When it docks to its charging base, iRobot’s Roomba i7+ will empty its own dirt bin.
Dirt detection
A couple of sensors on the Roomba i7+ attempt to detect specific types of dirt or debris the vacuum may be encountering and cause it to launch a customized cleaning mode.
An acoustic sensor listens for the telltale sound of grains of sand or similar dirt and, if detected, gives several extra cleaning runs over an area as you might do with a manual vacuum cleaner.
An optical sensor attempts to detect pet hair or fur and, if encountered, provides a bit more suction power to make sure it’s all picked up.
Dirt disposal

IRobot’s Roomba i7+ and dirt-disposal dock.

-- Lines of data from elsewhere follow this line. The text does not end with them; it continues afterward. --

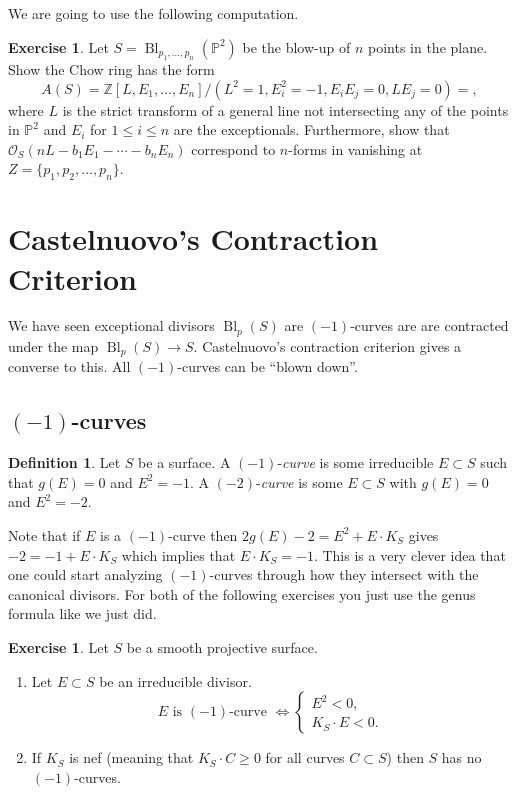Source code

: \documentclass[12pt]{article}
\numberwithin{equation}{section}
\theoremstyle{definition}
\newtheorem{definition}[theorem]{Definition}
\newtheorem{exercise}[theorem]{Exercise}
\theoremstyle{remark}
\newcommand{\ZZ}{\mathbb{Z}}
\newcommand{\Ocal}{\mathcal{O}}
\newcommand{\PP}{\mathbb{P}}
\newcommand{\Bl}{\operatorname{Bl}}
\begin{document}
We are going to use the following computation. 
\begin{exercise}\label{ex:chow-ring-of-blow-up}
	Let $S=\Bl_{p_1,\ldots,p_n}(\PP^2)$ be the blow-up of $n$ points in the plane. 
	Show the Chow ring has the form
	$$A(S) = \ZZ[L,E_1,\ldots,E_n]/(L^2=1,E_i^2=-1,E_iE_j=0,LE_j=0)=,$$
	where $L$ is the strict transform of a general line not intersecting any of the points in $\PP^2$ and $E_i$ for $1\leq i \leq n$ are the exceptionals.
	Furthermore, show that $\Ocal_S(nL-b_1E_1-\cdots-b_nE_n)$ correspond to $n$-forms in vanishing at $Z=\lbrace p_1,p_2,\ldots, p_n\rbrace$. 
\end{exercise}

\section{Castelnuovo's Contraction Criterion}

We have seen exceptional divisors $\Bl_p(S)$ are $(-1)$-curves are are contracted under the map $\Bl_p(S)\to S$. 
Castelnuovo's contraction criterion gives a converse to this. 
All $(-1)$-curves can be ``blown down''.

\subsection{$(-1)$-curves}

\begin{definition}
	Let $S$ be a surface. 
	A $(-1)$-\emph{curve} is some irreducible $E\subset S$ such that $g(E)=0$ and $E^2=-1$. A $(-2)$-\emph{curve} is some $E\subset S$ with $g(E)=0$ and $E^2=-2$.
\end{definition}

Note that if $E$ is a $(-1)$-curve then 
$2g(E)-2 = E^2+E\cdot K_S$ gives $-2=-1+E\cdot K_S$ which implies that $E\cdot K_S=-1$. 
This is a very clever idea that one could start analyzing $(-1)$-curves through how they intersect with the canonical divisors. 
For both of the following exercises you just use the genus formula like we just did.
\begin{exercise}
	Let $S$ be a smooth projective surface. 
	\begin{enumerate}
		\item Let $E \subset S$ be an irreducible divisor. 
		$$\mbox{ $E$ is $(-1)$-curve } \iff 
		\begin{cases}
		E^2<0, & \\
		K_S\cdot E<0. & 
		\end{cases}$$
		\item If $K_S$ is nef (meaning that $K_S\cdot C\geq 0$ for all curves $C \subset S$) then $S$ has no $(-1)$-curves. 
	\end{enumerate}
\end{exercise}
\end{document}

The dirt bin on a robot vacuum cleaner isn’t very large, and most owners know the frustration of getting an app alert on their phone when they are away from home telling them the cleaning won’t be completed because they forgot to empty the bin.
It’s not only a hassle but a dusty and messy job that iRobot seeks to eliminate with its new dirt-disposal docking station.
The unit is essentially an upright vacuum cleaner built into the dock. When the i7+ comes back to base, a port on its base aligns with one on the dock and a vacuum in the dock starts up, sucking the dirt out of the robot. In a demonstration it took just a few seconds.

IRobot’s Roomba i7+
The base station contains its own dust bag that collects the dirt from the vacuum cleaner. It will hold about 30 times the volume of the vacuum cleaner’s own dirt box. The bag promises to eliminate the problem of dust re-entering your room’s air when you dump the bin.
Smart assistant compatibility
The Roomba i7+ is compatible with both Amazon Alexa and Google Assistant. It can be triggered to clean specific rooms with a voice command.
Price and availability
The iRobot Roomba i7+ will be available September 12 at a price of $949, including the dirt-disposal dock. The vacuum cleaner with a conventional charging dock will cost $699, and the dirt-disposal dock will $299 if purchased separately. The latter dock mates with a port on the new vacuum cleaner, so it cannot be used with existing Roomba vacuum cleaners.